Work item
Where a line in the material below has the string "sqrt", please report it.

** Materials provided follows **

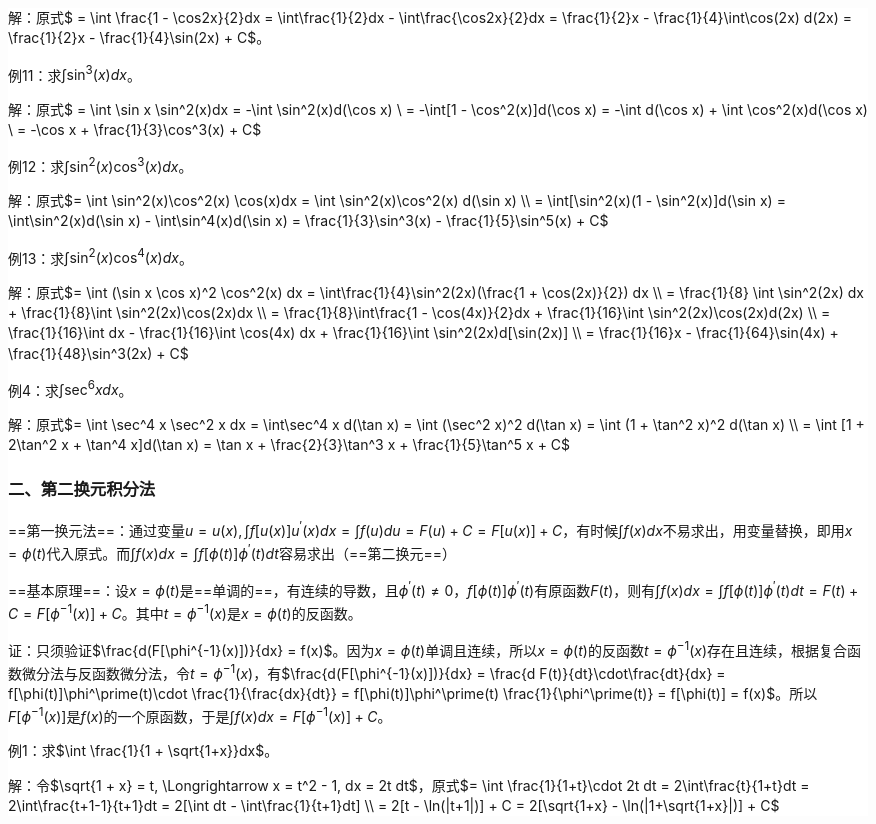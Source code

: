 解：原式$ = \int \frac{1 - \cos2x}{2}dx = \int\frac{1}{2}dx - \int\frac{\cos2x}{2}dx = \frac{1}{2}x - \frac{1}{4}\int\cos(2x) d(2x) = \frac{1}{2}x - \frac{1}{4}\sin(2x) + C$。



例11：求$\int \sin^3 (x)dx$。

解：原式$ = \int \sin x \sin^2(x)dx = -\int \sin^2(x)d(\cos x) \\ = -\int[1 - \cos^2(x)]d(\cos x) = -\int d(\cos x) + \int \cos^2(x)d(\cos x) \\ = -\cos x + \frac{1}{3}\cos^3(x) + C$



例12：求$\int \sin^2(x)\cos^3(x)dx$。

解：原式$= \int \sin^2(x)\cos^2(x) \cos(x)dx = \int \sin^2(x)\cos^2(x) d(\sin x) \\ = \int[\sin^2(x)(1 - \sin^2(x)]d(\sin x) = \int\sin^2(x)d(\sin x) - \int\sin^4(x)d(\sin x) = \frac{1}{3}\sin^3(x) - \frac{1}{5}\sin^5(x) + C$



例13：求$\int \sin^2(x) \cos^4(x) dx$。

解：原式$= \int (\sin x \cos x)^2 \cos^2(x) dx = \int\frac{1}{4}\sin^2(2x)(\frac{1 + \cos(2x)}{2}) dx \\ = \frac{1}{8} \int \sin^2(2x) dx + \frac{1}{8}\int \sin^2(2x)\cos(2x)dx \\ = \frac{1}{8}\int\frac{1 - \cos(4x)}{2}dx + \frac{1}{16}\int \sin^2(2x)\cos(2x)d(2x) \\ = \frac{1}{16}\int dx - \frac{1}{16}\int \cos(4x) dx + \frac{1}{16}\int \sin^2(2x)d[\sin(2x)] \\ = \frac{1}{16}x - \frac{1}{64}\sin(4x) + \frac{1}{48}\sin^3(2x) + C$



例4：求$\int \sec^6 x dx$。

解：原式$= \int \sec^4 x \sec^2 x dx = \int\sec^4 x d(\tan x) = \int (\sec^2 x)^2 d(\tan x) = \int (1 + \tan^2 x)^2 d(\tan x) \\ = \int [1 + 2\tan^2 x + \tan^4 x]d(\tan x) = \tan x + \frac{2}{3}\tan^3 x + \frac{1}{5}\tan^5 x + C$



### 二、第二换元积分法

==第一换元法==：通过变量$u = u(x), \int f[u(x)]u^\prime(x)dx = \int f(u)du = F(u) + C = F[u(x)] + C$，有时候$\int f(x)dx$不易求出，用变量替换，即用$x = \phi(t)$代入原式。而$\int f(x)dx = \int f[\phi(t)]\phi^\prime(t)dt$容易求出（==第二换元==）

==基本原理==：设$x = \phi(t)$是==单调的==，有连续的导数，且$\phi^\prime(t) \neq 0$，$f[\phi(t)]\phi^\prime(t)$有原函数$F(t)$，则有$\int f(x) dx = \int f[\phi(t)]\phi^\prime(t)dt = F(t) + C = F[\phi^{-1}(x)] + C$。其中$t = \phi^{-1}(x)$是$x = \phi(t)$的反函数。

证：只须验证$\frac{d(F[\phi^{-1}(x)])}{dx} = f(x)$。因为$x = \phi(t)$单调且连续，所以$x = \phi(t)$的反函数$t = \phi^{-1}(x)$存在且连续，根据复合函数微分法与反函数微分法，令$t = \phi^{-1}(x)$，有$\frac{d(F[\phi^{-1}(x)])}{dx} = \frac{d F(t)}{dt}\cdot\frac{dt}{dx} = f[\phi(t)]\phi^\prime(t)\cdot \frac{1}{\frac{dx}{dt}} = f[\phi(t)]\phi^\prime(t) \frac{1}{\phi^\prime(t)} = f[\phi(t)] = f(x)$。所以$F[\phi^{-1}(x)]$是$f(x)$的一个原函数，于是$\int f(x)dx = F[\phi^{-1}(x)] + C$。



例1：求$\int \frac{1}{1 + \sqrt{1+x}}dx$。

解：令$\sqrt{1 + x} = t, \Longrightarrow x = t^2 - 1, dx = 2t dt$，原式$= \int \frac{1}{1+t}\cdot 2t dt = 2\int\frac{t}{1+t}dt = 2\int\frac{t+1-1}{t+1}dt = 2[\int dt - \int\frac{1}{t+1}dt] \\ = 2[t - \ln(|t+1|)] + C = 2[\sqrt{1+x} - \ln(|1+\sqrt{1+x}|)] + C$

** End of Materials provided **

Finished exercise
例1：求$\int \frac{1}{1 + \sqrt{1+x}}dx$。
解：令$\sqrt{1 + x} = t, \Longrightarrow x = t^2 - 1, dx = 2t dt$，原式$= \int \frac{1}{1+t}\cdot 2t dt = 2\int\frac{t}{1+t}dt = 2\int\frac{t+1-1}{t+1}dt = 2[\int dt - \int\frac{1}{t+1}dt] \\ = 2[t - \ln(|t+1|)] + C = 2[\sqrt{1+x} - \ln(|1+\sqrt{1+x}|)] + C$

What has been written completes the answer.